Martinez called a staff meeting in hopes of quelling criticism, where he denied that his relationship with Mullens played a role in Grazer's selection as guest editor. Later in the day he filed a post on the Times opinion blog where he claimed several other editors were involved in the decision, denied Mullens played any role, and described allegations of a conflict of interest as "absurd".

The next day, Hiller canceled the section, and issued a statement: "We believe that this relationship did not influence the selection of Brian as guest editor. Nonetheless, in order to avoid even the appearance of conflict, we felt the best course of action was not to publish the section." Soon after, Martinez resigned his position (and then blogged about it), suggesting that he had been done in by the newsroom of his own paper, calling Hiller's decision a vote of "no confidence".

=====Legal fallout and allegations of harassment=====
In August 2008, Martinez filed a lawsuit against ex-girlfriend Mullens, alleging that the public relations executive had cost him his job at the newspaper and tarnished his professional reputation.
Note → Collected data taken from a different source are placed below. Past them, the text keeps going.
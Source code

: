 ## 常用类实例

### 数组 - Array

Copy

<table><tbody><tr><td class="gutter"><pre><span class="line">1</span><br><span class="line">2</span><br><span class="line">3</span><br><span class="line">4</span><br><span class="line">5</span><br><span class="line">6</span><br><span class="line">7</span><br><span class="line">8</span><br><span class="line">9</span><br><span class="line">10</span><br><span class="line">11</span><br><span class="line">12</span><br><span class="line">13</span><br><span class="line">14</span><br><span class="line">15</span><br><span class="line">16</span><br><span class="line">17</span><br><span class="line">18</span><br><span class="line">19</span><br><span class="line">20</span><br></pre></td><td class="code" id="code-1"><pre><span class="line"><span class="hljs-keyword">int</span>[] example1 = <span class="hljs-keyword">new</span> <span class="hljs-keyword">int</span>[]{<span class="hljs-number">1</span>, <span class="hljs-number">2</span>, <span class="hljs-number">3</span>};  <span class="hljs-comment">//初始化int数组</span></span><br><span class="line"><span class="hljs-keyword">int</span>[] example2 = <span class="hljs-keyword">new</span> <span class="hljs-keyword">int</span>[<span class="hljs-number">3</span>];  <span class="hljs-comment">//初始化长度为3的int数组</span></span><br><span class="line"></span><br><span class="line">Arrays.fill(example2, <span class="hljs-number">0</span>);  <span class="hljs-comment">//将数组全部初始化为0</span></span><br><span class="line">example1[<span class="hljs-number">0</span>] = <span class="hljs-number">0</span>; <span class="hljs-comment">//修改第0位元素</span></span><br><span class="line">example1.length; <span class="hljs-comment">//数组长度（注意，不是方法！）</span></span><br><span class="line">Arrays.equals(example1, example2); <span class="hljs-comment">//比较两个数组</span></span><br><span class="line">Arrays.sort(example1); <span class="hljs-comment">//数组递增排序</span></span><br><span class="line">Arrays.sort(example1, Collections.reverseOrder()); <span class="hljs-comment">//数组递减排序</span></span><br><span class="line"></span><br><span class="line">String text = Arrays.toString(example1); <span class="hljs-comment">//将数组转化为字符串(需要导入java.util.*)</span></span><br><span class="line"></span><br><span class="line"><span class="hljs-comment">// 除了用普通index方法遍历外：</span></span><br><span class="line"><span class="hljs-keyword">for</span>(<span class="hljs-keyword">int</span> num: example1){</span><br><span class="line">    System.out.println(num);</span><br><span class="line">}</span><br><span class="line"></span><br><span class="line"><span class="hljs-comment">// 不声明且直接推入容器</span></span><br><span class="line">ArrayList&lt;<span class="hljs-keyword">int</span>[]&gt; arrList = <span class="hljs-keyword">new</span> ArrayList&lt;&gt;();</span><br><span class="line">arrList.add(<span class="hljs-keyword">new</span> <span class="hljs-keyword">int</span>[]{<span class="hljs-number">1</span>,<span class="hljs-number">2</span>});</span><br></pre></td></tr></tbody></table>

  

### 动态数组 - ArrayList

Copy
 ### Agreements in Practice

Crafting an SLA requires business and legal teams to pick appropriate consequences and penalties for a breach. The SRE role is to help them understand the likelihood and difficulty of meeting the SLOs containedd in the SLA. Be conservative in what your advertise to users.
Mullens' attorney claimed that the suit was retaliation against her client, who had filed a restraining against Martinez earlier in the year.

====The Washington Post (2007-2008)====

In November 2007, Martinez was hired by the Washington Post's website to write a twice-weekly political advice column called "Stumped". The column ran through the end of the presidential campaign in November 2008.

===Public Policy (2007-Present)===
In July 2007, Martinez started a new job as a fellow at the New America Foundation. In 2009, Martinez was hired to direct the Bernard L. Schwartz Fellows Program with the mission to "identify and support the next generation of American public policy scholars and writers" at the New America Foundation in Washington, DC.